The issue of operating a project or carrying out an activity without prior EC or in excess of the capacity permitted under the EC has been a matter of adjudication before several courts in India. Indian courts while dealing with such matters have enunciated the ‘principle of proportionality’ and ‘polluter pays principle’.
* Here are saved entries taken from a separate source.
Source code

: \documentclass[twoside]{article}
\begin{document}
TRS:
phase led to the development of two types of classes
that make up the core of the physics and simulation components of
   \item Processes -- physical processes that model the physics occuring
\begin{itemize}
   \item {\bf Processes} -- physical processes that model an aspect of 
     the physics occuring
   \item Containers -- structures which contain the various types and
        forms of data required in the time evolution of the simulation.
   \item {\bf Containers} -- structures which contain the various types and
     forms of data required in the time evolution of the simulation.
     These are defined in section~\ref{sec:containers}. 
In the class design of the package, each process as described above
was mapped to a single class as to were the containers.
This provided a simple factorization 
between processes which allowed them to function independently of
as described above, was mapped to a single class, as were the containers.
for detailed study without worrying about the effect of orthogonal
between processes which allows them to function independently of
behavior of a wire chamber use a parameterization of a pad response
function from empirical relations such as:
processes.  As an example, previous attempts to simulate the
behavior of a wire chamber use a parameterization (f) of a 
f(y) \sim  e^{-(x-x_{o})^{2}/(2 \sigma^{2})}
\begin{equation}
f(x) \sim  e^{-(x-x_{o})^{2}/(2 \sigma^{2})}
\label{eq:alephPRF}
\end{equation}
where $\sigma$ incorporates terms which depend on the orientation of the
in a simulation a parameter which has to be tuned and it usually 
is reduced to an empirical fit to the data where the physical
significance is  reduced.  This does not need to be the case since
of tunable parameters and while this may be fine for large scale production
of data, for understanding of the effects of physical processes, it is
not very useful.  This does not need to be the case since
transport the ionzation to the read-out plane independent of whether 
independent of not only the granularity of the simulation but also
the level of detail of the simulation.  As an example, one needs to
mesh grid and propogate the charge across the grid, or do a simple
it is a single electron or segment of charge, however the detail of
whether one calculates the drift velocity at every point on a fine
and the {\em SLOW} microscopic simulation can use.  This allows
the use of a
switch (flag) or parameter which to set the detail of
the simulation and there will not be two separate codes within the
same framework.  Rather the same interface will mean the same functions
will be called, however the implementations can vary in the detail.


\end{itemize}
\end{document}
The Hon’ble Supreme Court of India (“Supreme Court”) through a judgement dated 02.08.2017 passed in the case of Common Cause v. Union of India & Ors. [W.P. (C) No. 114 / 2014] held that an EC will come into force only on the date on which it is granted and not earlier. The Court further held that the concept of an ex post facto or retrospective EC has not been allowed under the Indian environmental law.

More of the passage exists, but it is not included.